(Problem description):
In the copy, keep every record exact and leave out all images.

Saved entries

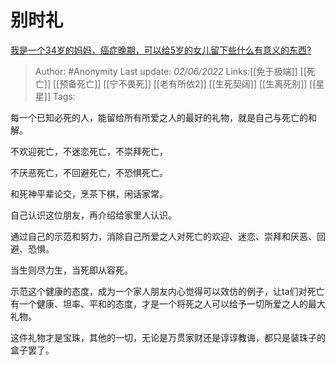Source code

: # 别时礼
[我是一个34岁的妈妈，癌症晚期，可以给5岁的女儿留下些什么有意义的东西?](https://www.zhihu.com/question/373615534/answer/2511312536)

> Author: #Anonymity 
> Last update: *02/06/2022* 
> Links:[[免于极端]] [[死亡]] [[预备死亡]] [[宁不畏死]] [[老有所依2]] [[生死契阔]] [[生离死别]] [[星星]]
> Tags: 

每一个已知必死的人，能留给所有所爱之人的最好的礼物，就是自己与死亡的和解。

不欢迎死亡，不迷恋死亡，不崇拜死亡，

不厌恶死亡，不回避死亡，不恐惧死亡。

和死神平辈论交，烹茶下棋，闲话家常。

自己认识这位朋友，再介绍给家里人认识。

通过自己的示范和努力，消除自己所爱之人对死亡的欢迎、迷恋、崇拜和厌恶、回避、恐惧。

当生则尽力生，当死即从容死。

示范这个健康的态度，成为一个家人朋友内心觉得可以效仿的例子，让ta们对死亡有一个健康、坦率、平和的态度，才是一个将死之人可以给予一切所爱之人的最大礼物。

这件礼物才是宝珠，其他的一切，无论是万贯家财还是谆谆教诲，都只是装珠子的盒子罢了。

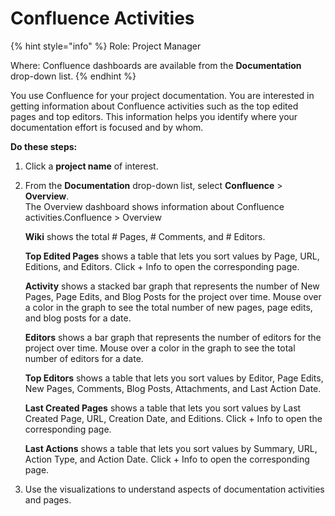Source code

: # Confluence Activities

{% hint style="info" %}
Role: Project Manager

Where: Confluence dashboards are available from the **Documentation** drop-down list.
{% endhint %}

You use Confluence for your project documentation. You are interested in getting information about Confluence activities such as the top edited pages and top editors. This information helps you identify where your documentation effort is focused and by whom.

**Do these steps:**

1. Click a **project name** of interest.
2. From the **Documentation** drop-down list, select **Confluence** &gt; **Overview**.  
   The Overview dashboard shows information about Confluence activities.Confluence &gt; Overview

   **Wiki** shows the total \# Pages, \# Comments, and \# Editors.

   **Top Edited Pages** shows a table that lets you sort values by Page, URL, Editions, and Editors. Click + Info to open the corresponding page.

   **Activity** shows a stacked bar graph that represents the number of New Pages, Page Edits, and Blog Posts for the project over time. Mouse over a color in the graph to see the total number of new pages, page edits, and blog posts for a date.

   **Editors** shows a bar graph that represents the number of editors for the project over time. Mouse over a color in the graph to see the total number of editors for a date.

   **Top Editors** shows a table that lets you sort values by Editor, Page Edits, New Pages, Comments, Blog Posts, Attachments, and Last Action Date.

   **Last Created Pages** shows a table that lets you sort values by Last Created Page, URL, Creation Date, and Editions. Click + Info to open the corresponding page.

   **Last Actions** shows a table that lets you sort values by Summary, URL, Action Type, and Action Date. Click + Info to open the corresponding page.

3. Use the visualizations to understand aspects of documentation activities and pages.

(Finished task):
Source code

: # 别时礼
[我是一个34岁的妈妈，癌症晚期，可以给5岁的女儿留下些什么有意义的东西?](https://www.zhihu.com/question/373615534/answer/2511312536)

> Author: #Anonymity 
> Last update: *02/06/2022* 
> Links:[[免于极端]] [[死亡]] [[预备死亡]] [[宁不畏死]] [[老有所依2]] [[生死契阔]] [[生离死别]] [[星星]]
> Tags: 

每一个已知必死的人，能留给所有所爱之人的最好的礼物，就是自己与死亡的和解。

不欢迎死亡，不迷恋死亡，不崇拜死亡，

不厌恶死亡，不回避死亡，不恐惧死亡。

和死神平辈论交，烹茶下棋，闲话家常。

自己认识这位朋友，再介绍给家里人认识。

通过自己的示范和努力，消除自己所爱之人对死亡的欢迎、迷恋、崇拜和厌恶、回避、恐惧。

当生则尽力生，当死即从容死。

示范这个健康的态度，成为一个家人朋友内心觉得可以效仿的例子，让ta们对死亡有一个健康、坦率、平和的态度，才是一个将死之人可以给予一切所爱之人的最大礼物。

这件礼物才是宝珠，其他的一切，无论是万贯家财还是谆谆教诲，都只是装珠子的盒子罢了。

Source code

: # Confluence Activities

{% hint style="info" %}
Role: Project Manager

Where: Confluence dashboards are available from the **Documentation** drop-down list.
{% endhint %}

You use Confluence for your project documentation. You are interested in getting information about Confluence activities such as the top edited pages and top editors. This information helps you identify where your documentation effort is focused and by whom.

**Do these steps:**

1. Click a **project name** of interest.
2. From the **Documentation** drop-down list, select **Confluence** &gt; **Overview**.  
   The Overview dashboard shows information about Confluence activities.Confluence &gt; Overview

   **Wiki** shows the total \# Pages, \# Comments, and \# Editors.

   **Top Edited Pages** shows a table that lets you sort values by Page, URL, Editions, and Editors. Click + Info to open the corresponding page.

   **Activity** shows a stacked bar graph that represents the number of New Pages, Page Edits, and Blog Posts for the project over time. Mouse over a color in the graph to see the total number of new pages, page edits, and blog posts for a date.

   **Editors** shows a bar graph that represents the number of editors for the project over time. Mouse over a color in the graph to see the total number of editors for a date.

   **Top Editors** shows a table that lets you sort values by Editor, Page Edits, New Pages, Comments, Blog Posts, Attachments, and Last Action Date.

   **Last Created Pages** shows a table that lets you sort values by Last Created Page, URL, Creation Date, and Editions. Click + Info to open the corresponding page.

   **Last Actions** shows a table that lets you sort values by Summary, URL, Action Type, and Action Date. Click + Info to open the corresponding page.

3. Use the visualizations to understand aspects of documentation activities and pages.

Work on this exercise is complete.